> _WHAT THIS TASK INVOLVES_
Which lines below mention "Takes"? Pick each one out.

Source texts of formatted documents
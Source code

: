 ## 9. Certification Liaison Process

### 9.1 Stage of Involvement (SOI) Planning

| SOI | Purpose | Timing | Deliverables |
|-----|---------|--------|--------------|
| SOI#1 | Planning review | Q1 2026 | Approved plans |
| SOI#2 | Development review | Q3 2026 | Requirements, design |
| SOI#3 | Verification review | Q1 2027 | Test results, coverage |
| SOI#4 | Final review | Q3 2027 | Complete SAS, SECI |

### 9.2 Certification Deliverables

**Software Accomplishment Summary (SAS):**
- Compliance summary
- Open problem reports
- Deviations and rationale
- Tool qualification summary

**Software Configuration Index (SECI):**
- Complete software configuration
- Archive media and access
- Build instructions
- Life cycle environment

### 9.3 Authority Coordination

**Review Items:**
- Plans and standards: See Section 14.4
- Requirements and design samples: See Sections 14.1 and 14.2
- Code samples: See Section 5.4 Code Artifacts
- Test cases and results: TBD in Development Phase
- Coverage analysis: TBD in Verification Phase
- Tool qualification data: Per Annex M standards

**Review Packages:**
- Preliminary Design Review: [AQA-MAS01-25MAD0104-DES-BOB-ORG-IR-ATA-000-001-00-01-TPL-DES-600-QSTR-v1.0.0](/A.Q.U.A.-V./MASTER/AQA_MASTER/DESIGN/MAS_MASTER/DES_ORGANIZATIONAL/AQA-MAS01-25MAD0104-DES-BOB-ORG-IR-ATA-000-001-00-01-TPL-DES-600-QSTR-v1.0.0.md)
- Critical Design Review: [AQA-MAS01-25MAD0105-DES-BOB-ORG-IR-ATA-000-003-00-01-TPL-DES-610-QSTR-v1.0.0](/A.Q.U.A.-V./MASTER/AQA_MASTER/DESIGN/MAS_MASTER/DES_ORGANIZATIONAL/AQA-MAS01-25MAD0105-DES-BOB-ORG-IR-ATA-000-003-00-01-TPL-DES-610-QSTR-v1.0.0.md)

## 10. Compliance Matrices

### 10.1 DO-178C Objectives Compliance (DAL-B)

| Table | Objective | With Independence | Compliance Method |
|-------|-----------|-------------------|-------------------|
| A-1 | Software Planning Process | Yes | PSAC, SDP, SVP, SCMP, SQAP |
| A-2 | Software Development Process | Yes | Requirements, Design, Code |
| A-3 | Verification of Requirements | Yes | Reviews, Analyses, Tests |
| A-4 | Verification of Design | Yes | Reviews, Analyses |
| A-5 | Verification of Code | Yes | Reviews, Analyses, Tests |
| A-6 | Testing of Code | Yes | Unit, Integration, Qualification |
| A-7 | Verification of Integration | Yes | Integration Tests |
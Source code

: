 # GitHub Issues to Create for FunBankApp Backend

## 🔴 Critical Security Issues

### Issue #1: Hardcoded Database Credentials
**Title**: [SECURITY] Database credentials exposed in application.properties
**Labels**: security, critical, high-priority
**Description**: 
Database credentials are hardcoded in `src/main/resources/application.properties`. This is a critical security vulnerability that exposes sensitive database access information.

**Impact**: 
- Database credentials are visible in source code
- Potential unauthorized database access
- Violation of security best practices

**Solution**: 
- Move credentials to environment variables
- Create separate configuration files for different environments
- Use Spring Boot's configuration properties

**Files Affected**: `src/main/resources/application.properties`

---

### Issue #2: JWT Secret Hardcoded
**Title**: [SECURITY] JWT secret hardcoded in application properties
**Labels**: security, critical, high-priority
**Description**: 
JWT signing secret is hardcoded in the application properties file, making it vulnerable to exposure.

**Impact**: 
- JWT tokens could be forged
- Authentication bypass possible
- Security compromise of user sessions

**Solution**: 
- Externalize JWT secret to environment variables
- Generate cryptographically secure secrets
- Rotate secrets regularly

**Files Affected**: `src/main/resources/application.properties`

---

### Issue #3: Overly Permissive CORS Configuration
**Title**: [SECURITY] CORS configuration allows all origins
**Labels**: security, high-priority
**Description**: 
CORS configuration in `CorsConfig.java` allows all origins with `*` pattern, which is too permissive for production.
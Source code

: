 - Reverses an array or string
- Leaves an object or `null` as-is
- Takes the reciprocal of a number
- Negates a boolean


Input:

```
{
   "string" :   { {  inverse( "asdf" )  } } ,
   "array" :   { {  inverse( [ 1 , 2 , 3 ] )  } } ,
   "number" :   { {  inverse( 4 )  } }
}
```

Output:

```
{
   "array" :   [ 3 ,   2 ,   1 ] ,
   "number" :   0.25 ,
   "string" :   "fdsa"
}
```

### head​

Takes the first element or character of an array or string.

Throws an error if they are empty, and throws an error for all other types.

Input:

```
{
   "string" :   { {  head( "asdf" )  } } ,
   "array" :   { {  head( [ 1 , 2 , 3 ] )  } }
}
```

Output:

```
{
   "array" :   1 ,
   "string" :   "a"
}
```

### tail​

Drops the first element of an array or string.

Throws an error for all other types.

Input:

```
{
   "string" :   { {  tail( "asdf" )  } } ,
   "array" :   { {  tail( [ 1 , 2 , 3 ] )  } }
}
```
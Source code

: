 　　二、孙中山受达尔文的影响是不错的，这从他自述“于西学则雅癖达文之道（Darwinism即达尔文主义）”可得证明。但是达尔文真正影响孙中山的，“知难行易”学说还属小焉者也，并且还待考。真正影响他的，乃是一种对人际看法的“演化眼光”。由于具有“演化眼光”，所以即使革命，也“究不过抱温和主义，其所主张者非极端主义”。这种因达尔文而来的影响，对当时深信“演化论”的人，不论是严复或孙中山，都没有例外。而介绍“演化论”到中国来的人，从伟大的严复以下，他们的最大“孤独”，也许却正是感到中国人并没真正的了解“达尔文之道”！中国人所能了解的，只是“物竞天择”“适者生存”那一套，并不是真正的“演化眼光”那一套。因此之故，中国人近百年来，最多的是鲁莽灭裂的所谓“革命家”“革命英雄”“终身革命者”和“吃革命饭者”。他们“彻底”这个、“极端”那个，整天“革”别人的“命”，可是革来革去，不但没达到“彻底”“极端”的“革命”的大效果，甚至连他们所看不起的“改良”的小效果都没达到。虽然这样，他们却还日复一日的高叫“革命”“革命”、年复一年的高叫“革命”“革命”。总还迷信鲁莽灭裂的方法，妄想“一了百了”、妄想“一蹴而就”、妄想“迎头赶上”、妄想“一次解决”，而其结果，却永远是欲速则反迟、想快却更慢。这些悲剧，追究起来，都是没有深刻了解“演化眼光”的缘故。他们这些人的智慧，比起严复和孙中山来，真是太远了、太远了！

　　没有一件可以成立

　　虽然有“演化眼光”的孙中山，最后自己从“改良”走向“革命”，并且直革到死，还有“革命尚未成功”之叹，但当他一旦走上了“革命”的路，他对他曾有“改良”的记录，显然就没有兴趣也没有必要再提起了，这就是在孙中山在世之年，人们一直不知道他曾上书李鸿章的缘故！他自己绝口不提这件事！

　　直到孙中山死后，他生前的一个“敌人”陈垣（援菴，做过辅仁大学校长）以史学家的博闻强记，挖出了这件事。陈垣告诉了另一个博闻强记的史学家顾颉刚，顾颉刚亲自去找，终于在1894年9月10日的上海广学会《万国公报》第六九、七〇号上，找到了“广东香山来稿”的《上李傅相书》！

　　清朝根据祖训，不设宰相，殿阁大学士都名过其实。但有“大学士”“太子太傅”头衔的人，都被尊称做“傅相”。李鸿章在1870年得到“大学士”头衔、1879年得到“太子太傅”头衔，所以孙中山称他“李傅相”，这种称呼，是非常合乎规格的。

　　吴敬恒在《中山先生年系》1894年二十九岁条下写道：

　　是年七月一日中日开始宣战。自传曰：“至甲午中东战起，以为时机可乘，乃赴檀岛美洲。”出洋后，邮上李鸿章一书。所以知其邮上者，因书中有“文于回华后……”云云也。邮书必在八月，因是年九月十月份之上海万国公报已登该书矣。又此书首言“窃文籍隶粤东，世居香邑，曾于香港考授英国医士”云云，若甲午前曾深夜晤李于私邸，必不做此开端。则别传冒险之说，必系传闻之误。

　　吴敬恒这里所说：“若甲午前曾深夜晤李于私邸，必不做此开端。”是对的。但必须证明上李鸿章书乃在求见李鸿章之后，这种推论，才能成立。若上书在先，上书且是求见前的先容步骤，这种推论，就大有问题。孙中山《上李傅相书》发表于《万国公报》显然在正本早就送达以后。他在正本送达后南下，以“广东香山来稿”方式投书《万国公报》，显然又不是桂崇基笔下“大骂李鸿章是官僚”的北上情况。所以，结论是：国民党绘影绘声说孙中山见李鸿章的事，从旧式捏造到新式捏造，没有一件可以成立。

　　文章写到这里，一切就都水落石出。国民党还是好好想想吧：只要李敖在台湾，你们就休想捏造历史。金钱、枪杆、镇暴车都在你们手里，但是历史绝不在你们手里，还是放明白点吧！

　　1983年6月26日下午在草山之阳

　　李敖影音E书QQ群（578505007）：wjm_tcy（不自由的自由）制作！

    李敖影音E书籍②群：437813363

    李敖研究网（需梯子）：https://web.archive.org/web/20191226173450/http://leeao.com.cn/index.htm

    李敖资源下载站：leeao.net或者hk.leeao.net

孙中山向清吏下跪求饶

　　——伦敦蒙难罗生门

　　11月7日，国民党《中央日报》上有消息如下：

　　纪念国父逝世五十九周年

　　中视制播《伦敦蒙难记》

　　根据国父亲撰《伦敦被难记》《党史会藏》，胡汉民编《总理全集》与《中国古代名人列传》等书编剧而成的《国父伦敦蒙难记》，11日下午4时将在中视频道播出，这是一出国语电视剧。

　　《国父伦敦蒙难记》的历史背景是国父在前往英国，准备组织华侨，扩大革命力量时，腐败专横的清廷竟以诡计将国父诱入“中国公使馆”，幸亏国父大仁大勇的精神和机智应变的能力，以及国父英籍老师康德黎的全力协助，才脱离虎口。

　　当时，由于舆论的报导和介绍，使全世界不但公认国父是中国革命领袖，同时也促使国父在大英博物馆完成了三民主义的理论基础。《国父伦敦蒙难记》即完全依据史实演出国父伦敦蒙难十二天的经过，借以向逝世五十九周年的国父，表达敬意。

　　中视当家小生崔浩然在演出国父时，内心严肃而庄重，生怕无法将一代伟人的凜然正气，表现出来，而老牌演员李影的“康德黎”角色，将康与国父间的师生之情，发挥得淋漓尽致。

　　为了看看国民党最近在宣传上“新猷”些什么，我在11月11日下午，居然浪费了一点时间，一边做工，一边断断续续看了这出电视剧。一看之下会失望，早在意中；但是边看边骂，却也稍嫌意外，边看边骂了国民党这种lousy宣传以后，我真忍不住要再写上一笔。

> _SOLUTION_
- Takes the reciprocal of a number
Takes the first element or character of an array or string.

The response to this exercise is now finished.